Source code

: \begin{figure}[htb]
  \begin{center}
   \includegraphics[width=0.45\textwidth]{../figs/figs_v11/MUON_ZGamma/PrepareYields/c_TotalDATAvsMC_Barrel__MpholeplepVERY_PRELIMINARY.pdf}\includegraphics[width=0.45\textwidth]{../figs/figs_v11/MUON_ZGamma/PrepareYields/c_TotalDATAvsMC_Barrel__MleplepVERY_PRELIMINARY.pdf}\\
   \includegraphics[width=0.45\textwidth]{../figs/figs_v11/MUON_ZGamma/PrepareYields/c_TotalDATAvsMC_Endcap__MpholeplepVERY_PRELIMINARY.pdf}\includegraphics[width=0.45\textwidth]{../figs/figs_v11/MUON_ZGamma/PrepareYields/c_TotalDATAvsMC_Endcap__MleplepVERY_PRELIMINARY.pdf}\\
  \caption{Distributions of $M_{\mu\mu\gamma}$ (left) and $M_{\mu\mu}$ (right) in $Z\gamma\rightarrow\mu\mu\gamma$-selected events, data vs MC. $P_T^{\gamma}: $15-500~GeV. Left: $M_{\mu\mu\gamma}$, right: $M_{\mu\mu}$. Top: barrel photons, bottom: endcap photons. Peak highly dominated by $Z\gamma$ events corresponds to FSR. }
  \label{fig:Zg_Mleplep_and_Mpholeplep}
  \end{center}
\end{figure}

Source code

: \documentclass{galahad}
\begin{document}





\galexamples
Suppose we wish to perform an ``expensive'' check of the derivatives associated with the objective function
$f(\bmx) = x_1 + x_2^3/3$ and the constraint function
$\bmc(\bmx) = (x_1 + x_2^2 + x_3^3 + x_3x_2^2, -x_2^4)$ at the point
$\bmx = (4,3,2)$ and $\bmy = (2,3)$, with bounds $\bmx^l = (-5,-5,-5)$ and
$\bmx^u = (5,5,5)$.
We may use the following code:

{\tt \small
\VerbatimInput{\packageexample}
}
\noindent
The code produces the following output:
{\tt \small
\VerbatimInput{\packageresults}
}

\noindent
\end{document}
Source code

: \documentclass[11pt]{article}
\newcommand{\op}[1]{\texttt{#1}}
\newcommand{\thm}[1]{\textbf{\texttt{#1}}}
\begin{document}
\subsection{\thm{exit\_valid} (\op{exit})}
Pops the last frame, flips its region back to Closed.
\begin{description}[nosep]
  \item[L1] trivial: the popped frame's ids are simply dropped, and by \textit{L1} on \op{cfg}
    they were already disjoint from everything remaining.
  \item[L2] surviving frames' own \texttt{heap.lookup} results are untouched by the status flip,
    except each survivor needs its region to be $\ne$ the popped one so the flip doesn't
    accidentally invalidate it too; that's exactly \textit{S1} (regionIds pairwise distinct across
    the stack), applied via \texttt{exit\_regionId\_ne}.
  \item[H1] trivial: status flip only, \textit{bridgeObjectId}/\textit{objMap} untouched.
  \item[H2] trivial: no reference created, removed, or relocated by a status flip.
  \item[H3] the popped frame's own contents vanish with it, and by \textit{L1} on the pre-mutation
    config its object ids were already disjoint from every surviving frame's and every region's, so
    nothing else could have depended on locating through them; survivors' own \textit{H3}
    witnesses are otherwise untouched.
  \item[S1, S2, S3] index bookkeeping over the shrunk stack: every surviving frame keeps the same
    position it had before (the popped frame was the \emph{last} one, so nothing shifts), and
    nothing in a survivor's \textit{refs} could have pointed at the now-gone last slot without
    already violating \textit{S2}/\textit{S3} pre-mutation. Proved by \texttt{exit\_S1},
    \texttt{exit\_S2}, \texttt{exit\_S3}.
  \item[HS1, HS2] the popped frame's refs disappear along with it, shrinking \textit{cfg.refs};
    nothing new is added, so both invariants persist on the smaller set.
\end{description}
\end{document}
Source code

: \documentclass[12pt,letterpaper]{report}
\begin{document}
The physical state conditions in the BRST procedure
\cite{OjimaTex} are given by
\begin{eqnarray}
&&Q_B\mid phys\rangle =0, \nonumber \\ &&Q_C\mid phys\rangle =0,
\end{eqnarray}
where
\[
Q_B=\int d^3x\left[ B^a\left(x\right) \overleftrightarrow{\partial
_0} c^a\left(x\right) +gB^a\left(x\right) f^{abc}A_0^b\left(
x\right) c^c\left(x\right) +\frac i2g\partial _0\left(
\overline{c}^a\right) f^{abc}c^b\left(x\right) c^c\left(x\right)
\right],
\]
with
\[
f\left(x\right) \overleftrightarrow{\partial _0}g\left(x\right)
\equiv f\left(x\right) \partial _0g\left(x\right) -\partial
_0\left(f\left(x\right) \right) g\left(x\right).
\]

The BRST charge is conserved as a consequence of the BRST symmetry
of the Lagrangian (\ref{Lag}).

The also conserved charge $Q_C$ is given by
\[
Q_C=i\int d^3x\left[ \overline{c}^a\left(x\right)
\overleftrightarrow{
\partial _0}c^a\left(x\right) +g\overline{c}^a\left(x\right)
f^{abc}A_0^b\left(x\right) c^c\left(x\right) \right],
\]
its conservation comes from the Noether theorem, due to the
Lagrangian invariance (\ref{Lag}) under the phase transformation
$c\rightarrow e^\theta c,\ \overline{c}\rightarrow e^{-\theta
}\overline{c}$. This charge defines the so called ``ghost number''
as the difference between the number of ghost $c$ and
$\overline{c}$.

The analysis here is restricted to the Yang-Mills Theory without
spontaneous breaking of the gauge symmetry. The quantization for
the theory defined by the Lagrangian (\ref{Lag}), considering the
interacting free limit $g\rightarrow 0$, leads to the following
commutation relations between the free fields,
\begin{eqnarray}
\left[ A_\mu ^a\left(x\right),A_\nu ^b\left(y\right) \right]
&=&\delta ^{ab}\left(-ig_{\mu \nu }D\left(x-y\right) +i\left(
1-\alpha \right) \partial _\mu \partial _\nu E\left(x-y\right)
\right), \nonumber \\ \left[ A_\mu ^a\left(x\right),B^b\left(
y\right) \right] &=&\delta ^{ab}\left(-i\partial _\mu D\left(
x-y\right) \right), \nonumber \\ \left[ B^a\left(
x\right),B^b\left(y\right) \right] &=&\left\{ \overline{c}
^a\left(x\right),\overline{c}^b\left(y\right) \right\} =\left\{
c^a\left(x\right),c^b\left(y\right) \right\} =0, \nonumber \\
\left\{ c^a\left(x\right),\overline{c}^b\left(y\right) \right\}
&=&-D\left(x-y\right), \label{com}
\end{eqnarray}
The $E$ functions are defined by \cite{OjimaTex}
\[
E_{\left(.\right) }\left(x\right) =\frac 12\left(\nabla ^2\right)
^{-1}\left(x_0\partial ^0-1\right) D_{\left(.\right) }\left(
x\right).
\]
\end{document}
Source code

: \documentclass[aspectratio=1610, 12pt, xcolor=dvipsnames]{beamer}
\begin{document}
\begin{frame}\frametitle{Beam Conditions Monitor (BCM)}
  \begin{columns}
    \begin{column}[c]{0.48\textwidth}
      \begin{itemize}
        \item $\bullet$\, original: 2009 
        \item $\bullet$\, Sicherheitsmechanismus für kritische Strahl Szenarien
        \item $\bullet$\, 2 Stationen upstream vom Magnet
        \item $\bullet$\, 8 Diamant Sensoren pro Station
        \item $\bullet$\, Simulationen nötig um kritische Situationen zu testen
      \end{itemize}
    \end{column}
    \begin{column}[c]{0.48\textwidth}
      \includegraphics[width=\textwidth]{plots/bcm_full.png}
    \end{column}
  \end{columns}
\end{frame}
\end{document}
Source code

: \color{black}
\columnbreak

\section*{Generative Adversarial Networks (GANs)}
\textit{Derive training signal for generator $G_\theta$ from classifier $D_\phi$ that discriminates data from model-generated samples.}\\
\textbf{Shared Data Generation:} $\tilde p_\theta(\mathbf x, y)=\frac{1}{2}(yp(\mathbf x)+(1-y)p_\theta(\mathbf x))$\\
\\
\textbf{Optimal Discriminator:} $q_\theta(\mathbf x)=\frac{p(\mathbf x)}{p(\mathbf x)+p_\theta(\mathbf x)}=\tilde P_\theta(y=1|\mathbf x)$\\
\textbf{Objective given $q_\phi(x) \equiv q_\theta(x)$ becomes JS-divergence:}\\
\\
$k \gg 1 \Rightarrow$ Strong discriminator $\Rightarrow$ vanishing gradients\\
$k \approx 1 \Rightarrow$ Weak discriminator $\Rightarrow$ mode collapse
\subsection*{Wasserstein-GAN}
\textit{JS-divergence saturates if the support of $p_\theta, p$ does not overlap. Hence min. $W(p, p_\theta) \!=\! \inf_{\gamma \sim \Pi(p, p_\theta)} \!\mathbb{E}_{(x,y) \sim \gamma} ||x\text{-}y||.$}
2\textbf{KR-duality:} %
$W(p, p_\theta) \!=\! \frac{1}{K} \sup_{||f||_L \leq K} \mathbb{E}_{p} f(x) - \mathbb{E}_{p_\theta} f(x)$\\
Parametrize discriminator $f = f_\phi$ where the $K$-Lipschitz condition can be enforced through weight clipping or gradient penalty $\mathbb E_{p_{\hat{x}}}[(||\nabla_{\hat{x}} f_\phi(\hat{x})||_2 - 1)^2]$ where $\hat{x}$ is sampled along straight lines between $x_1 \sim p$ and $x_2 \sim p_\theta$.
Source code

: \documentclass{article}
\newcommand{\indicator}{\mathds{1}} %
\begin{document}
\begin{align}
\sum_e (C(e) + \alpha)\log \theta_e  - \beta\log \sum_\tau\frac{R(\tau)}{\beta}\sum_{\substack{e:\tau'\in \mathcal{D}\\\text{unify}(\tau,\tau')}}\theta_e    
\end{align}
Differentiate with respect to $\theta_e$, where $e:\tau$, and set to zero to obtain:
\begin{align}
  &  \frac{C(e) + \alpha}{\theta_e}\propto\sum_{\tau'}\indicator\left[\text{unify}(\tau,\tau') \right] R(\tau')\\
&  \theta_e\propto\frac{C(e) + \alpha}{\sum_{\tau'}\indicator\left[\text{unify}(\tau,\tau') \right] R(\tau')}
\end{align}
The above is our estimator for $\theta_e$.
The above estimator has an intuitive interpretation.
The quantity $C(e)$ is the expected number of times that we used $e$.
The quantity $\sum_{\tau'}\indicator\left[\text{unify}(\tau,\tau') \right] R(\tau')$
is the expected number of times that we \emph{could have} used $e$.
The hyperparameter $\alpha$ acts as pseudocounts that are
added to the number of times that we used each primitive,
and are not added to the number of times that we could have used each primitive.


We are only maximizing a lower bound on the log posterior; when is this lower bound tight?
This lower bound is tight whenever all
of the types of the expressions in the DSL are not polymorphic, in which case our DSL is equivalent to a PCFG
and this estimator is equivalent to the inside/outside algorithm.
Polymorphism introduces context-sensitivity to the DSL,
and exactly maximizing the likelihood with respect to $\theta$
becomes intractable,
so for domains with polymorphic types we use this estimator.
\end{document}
▬▬▬
Task item: The range begins at the line containing "The hyperparameter $\alpha$" and ends at the last line of the entries; reproduce it exactly.

Finished exercise:
The hyperparameter $\alpha$ acts as pseudocounts that are
added to the number of times that we used each primitive,
and are not added to the number of times that we could have used each primitive.


We are only maximizing a lower bound on the log posterior; when is this lower bound tight?
This lower bound is tight whenever all
of the types of the expressions in the DSL are not polymorphic, in which case our DSL is equivalent to a PCFG
and this estimator is equivalent to the inside/outside algorithm.
Polymorphism introduces context-sensitivity to the DSL,
and exactly maximizing the likelihood with respect to $\theta$
becomes intractable,
so for domains with polymorphic types we use this estimator.
\end{document}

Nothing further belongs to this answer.